→ **Work instruction**:
The lines from the beginning of the records below through the one holding "- Removed duplicate files" are to be copied exactly; leave the pictures out.

─── Entries provided ───

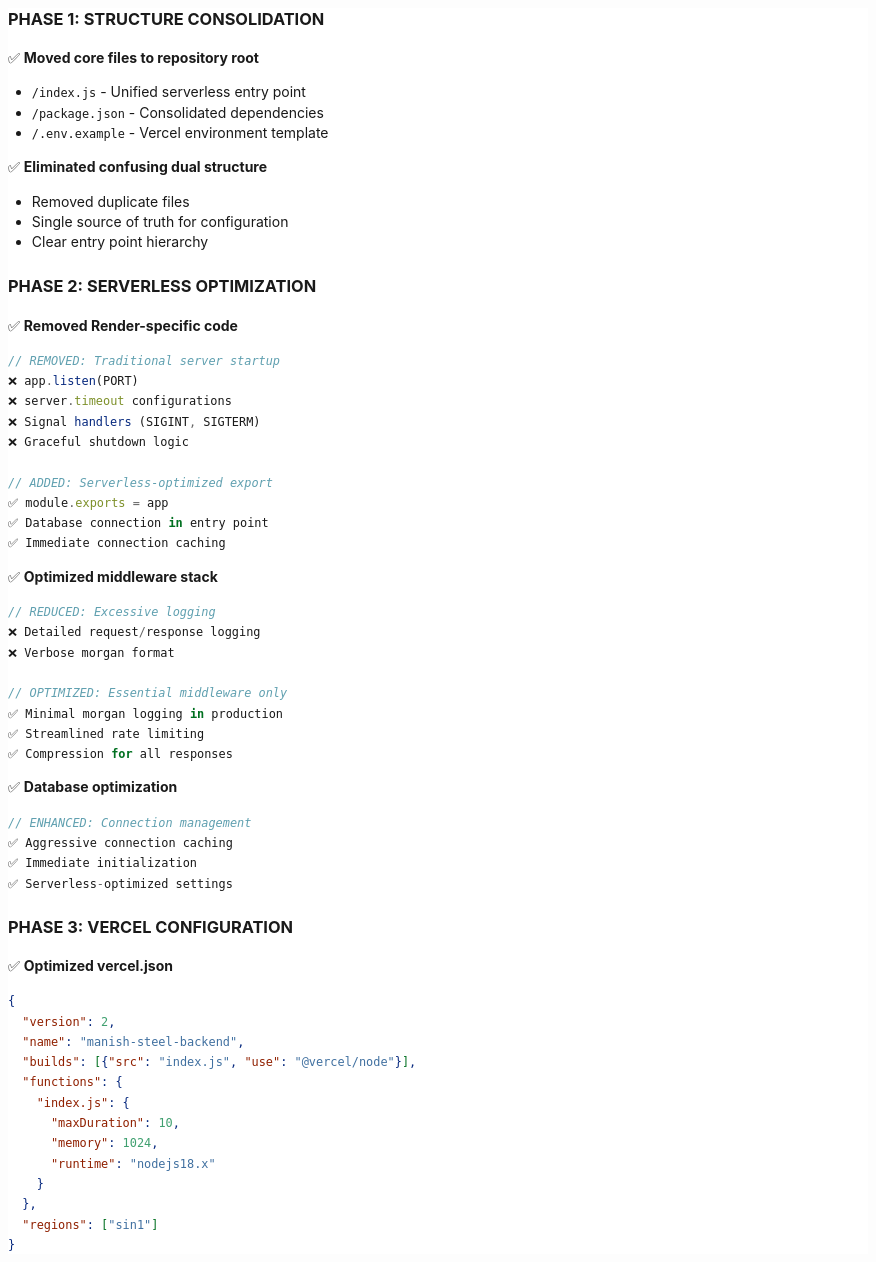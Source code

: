 ### **PHASE 1: STRUCTURE CONSOLIDATION**
✅ **Moved core files to repository root**
- `/index.js` - Unified serverless entry point
- `/package.json` - Consolidated dependencies
- `/.env.example` - Vercel environment template

✅ **Eliminated confusing dual structure**
- Removed duplicate files
- Single source of truth for configuration
- Clear entry point hierarchy

### **PHASE 2: SERVERLESS OPTIMIZATION**
✅ **Removed Render-specific code**
```javascript
// REMOVED: Traditional server startup
❌ app.listen(PORT)
❌ server.timeout configurations  
❌ Signal handlers (SIGINT, SIGTERM)
❌ Graceful shutdown logic

// ADDED: Serverless-optimized export
✅ module.exports = app
✅ Database connection in entry point
✅ Immediate connection caching
```

✅ **Optimized middleware stack**
```javascript
// REDUCED: Excessive logging
❌ Detailed request/response logging
❌ Verbose morgan format

// OPTIMIZED: Essential middleware only  
✅ Minimal morgan logging in production
✅ Streamlined rate limiting
✅ Compression for all responses
```

✅ **Database optimization**
```javascript
// ENHANCED: Connection management
✅ Aggressive connection caching
✅ Immediate initialization
✅ Serverless-optimized settings
```

### **PHASE 3: VERCEL CONFIGURATION**
✅ **Optimized vercel.json**
```json
{
  "version": 2,
  "name": "manish-steel-backend",
  "builds": [{"src": "index.js", "use": "@vercel/node"}],
  "functions": {
    "index.js": {
      "maxDuration": 10,
      "memory": 1024,
      "runtime": "nodejs18.x"
    }
  },
  "regions": ["sin1"]
}
```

───

→ **Result for this exercise**:
Source code

: ### **PHASE 1: STRUCTURE CONSOLIDATION**
✅ **Moved core files to repository root**
- `/index.js` - Unified serverless entry point
- `/package.json` - Consolidated dependencies
- `/.env.example` - Vercel environment template

✅ **Eliminated confusing dual structure**
- Removed duplicate files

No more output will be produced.